Aos 14, começa a confusão, a parte da história que mais se assemelha com o inferno, se o inferno for o que ele pensa. Sua vida sexual é posta em pauta publicamente, é expulso de casa por um motivo tão ridículo quanto uma morte por engasgo e é nessa parte que ele realmente descobre que não nasceu pra ser o mocinho feliz e contente da história.

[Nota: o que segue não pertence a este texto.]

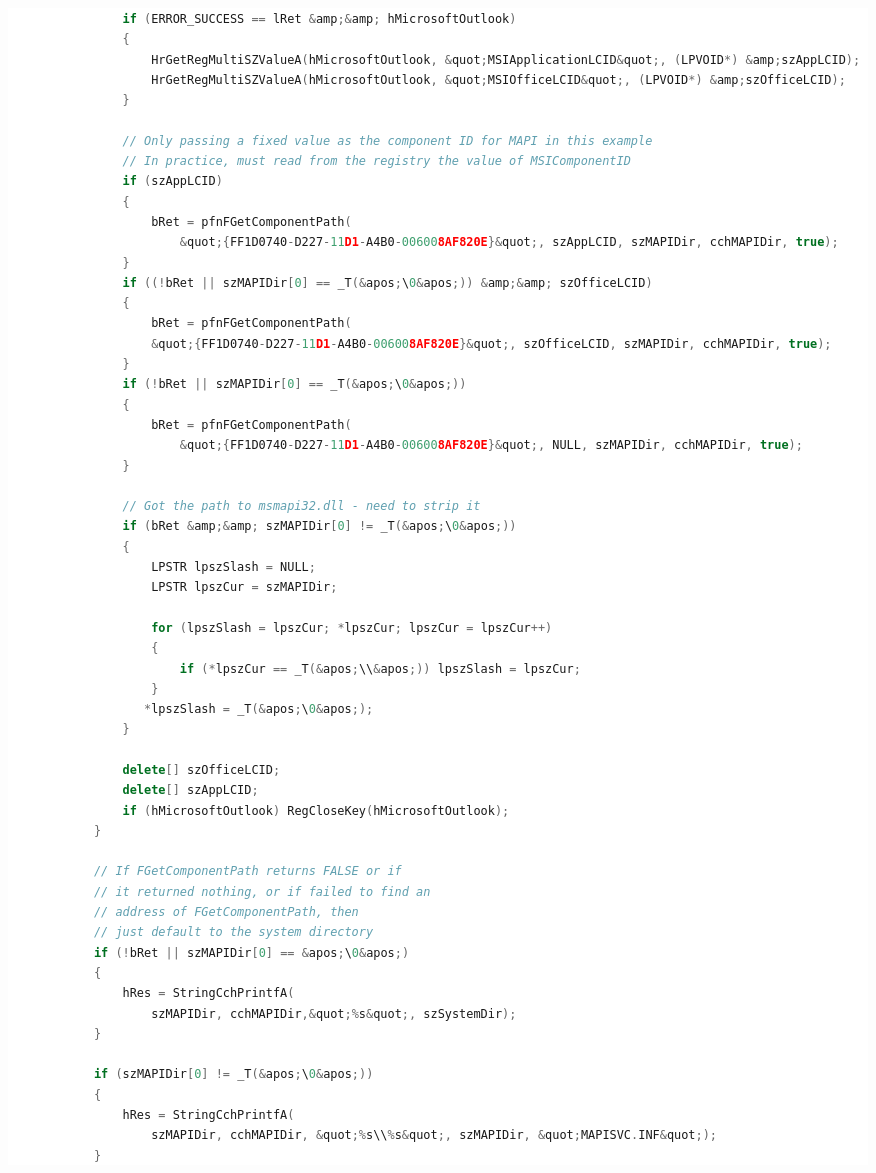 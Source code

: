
 ```cpp
                if (ERROR_SUCCESS == lRet &amp;&amp; hMicrosoftOutlook) 
                { 
                    HrGetRegMultiSZValueA(hMicrosoftOutlook, &quot;MSIApplicationLCID&quot;, (LPVOID*) &amp;szAppLCID); 
                    HrGetRegMultiSZValueA(hMicrosoftOutlook, &quot;MSIOfficeLCID&quot;, (LPVOID*) &amp;szOfficeLCID); 
                } 
             
                // Only passing a fixed value as the component ID for MAPI in this example 
                // In practice, must read from the registry the value of MSIComponentID 
                if (szAppLCID) 
                { 
                    bRet = pfnFGetComponentPath( 
                        &quot;{FF1D0740-D227-11D1-A4B0-006008AF820E}&quot;, szAppLCID, szMAPIDir, cchMAPIDir, true); 
                } 
                if ((!bRet || szMAPIDir[0] == _T(&apos;\0&apos;)) &amp;&amp; szOfficeLCID) 
                { 
                    bRet = pfnFGetComponentPath( 
                    &quot;{FF1D0740-D227-11D1-A4B0-006008AF820E}&quot;, szOfficeLCID, szMAPIDir, cchMAPIDir, true); 
                } 
                if (!bRet || szMAPIDir[0] == _T(&apos;\0&apos;)) 
                { 
                    bRet = pfnFGetComponentPath( 
                        &quot;{FF1D0740-D227-11D1-A4B0-006008AF820E}&quot;, NULL, szMAPIDir, cchMAPIDir, true); 
                } 
             
                // Got the path to msmapi32.dll - need to strip it 
                if (bRet &amp;&amp; szMAPIDir[0] != _T(&apos;\0&apos;)) 
                { 
                    LPSTR lpszSlash = NULL; 
                    LPSTR lpszCur = szMAPIDir; 
                
                    for (lpszSlash = lpszCur; *lpszCur; lpszCur = lpszCur++) 
                    { 
                        if (*lpszCur == _T(&apos;\\&apos;)) lpszSlash = lpszCur; 
                    } 
                   *lpszSlash = _T(&apos;\0&apos;); 
                } 
 
                delete[] szOfficeLCID; 
                delete[] szAppLCID; 
                if (hMicrosoftOutlook) RegCloseKey(hMicrosoftOutlook);       
            } 
             
            // If FGetComponentPath returns FALSE or if 
            // it returned nothing, or if failed to find an 
            // address of FGetComponentPath, then 
            // just default to the system directory 
            if (!bRet || szMAPIDir[0] == &apos;\0&apos;) 
            { 
                hRes = StringCchPrintfA( 
                    szMAPIDir, cchMAPIDir,&quot;%s&quot;, szSystemDir); 
            } 
          
            if (szMAPIDir[0] != _T(&apos;\0&apos;)) 
            { 
                hRes = StringCchPrintfA( 
                    szMAPIDir, cchMAPIDir, &quot;%s\\%s&quot;, szMAPIDir, &quot;MAPISVC.INF&quot;); 
            } 
```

Aos 18 as respostas foram dadas e toda a humilhação dos 14 anos se volta contra quem as fez, ele admira quem é, isso que faz seus pecados não fazerem sentido. Ele se torna protagonista, vilão e ídolo de seu universo caleidoscópico.

Aos 17, o mundo se torna maior do que já é, todos os estímulos do seus corpo se voltam ao prazer, todas as vontades do seu corpo nunca foram tão compreendidas. Acho que é nessa parte que ele descobre o valor da sinceridade. Ele chega a conclusão de que todos são prostituídos até onde não fere o caráter. Ele vê o mundo com olhos de neon, ele vê o mundo todo ali do lado, ele agarra as chances com tanta força que as esmaga, ele voltou a ser ingênuo. Chegou a mesma conclusão dos seus 5 anos, o incomum é sua realidade mais verdadeira. A arte de gritar no escuro, qualquer coisa, pra quem quer que seja.
Aos 18 ele escreve e pensa que tem os mesmos problemas de sua infância, a diferença é que não existem príncipes, princesas, fadas, certo, errado, dragão, caverna, luz, nunca existiram conclusões. Existiram marcas, feridas que gritam mais alto que nossa voz. Não precisa falar, é só sentir. Agora ele ri, gostaria que depois de ler tudo isso ele escutasse o silêncio, seguido do ranger de uma balança no parque, ele segura a balança com as duas mãos, escuta o sinal e volta pra sala de aula: o recreio acabou.
Nunca houve recreio, nunca houve parque muito menos o ranger da balança.
Toda essa brincadeira era um ensaio da sua ingenuidade, ele podia não voltar pra aula quando escutasse o sinal, mas se fingia de domado e ensinado, ele faz isso até hoje.
E é por se um menino que faço da ingenuidade uma arma, os brinquedos da ganância perderam a graça. A tendência é matar insetos com sorriso, matar os sonhos por fora e deixá-los brilhar por dentro, até que tudo explode e você descobre que era ingênuo mesmo quando não queria ser.
Morreremos crianças, e eu amo ainda rir como menino.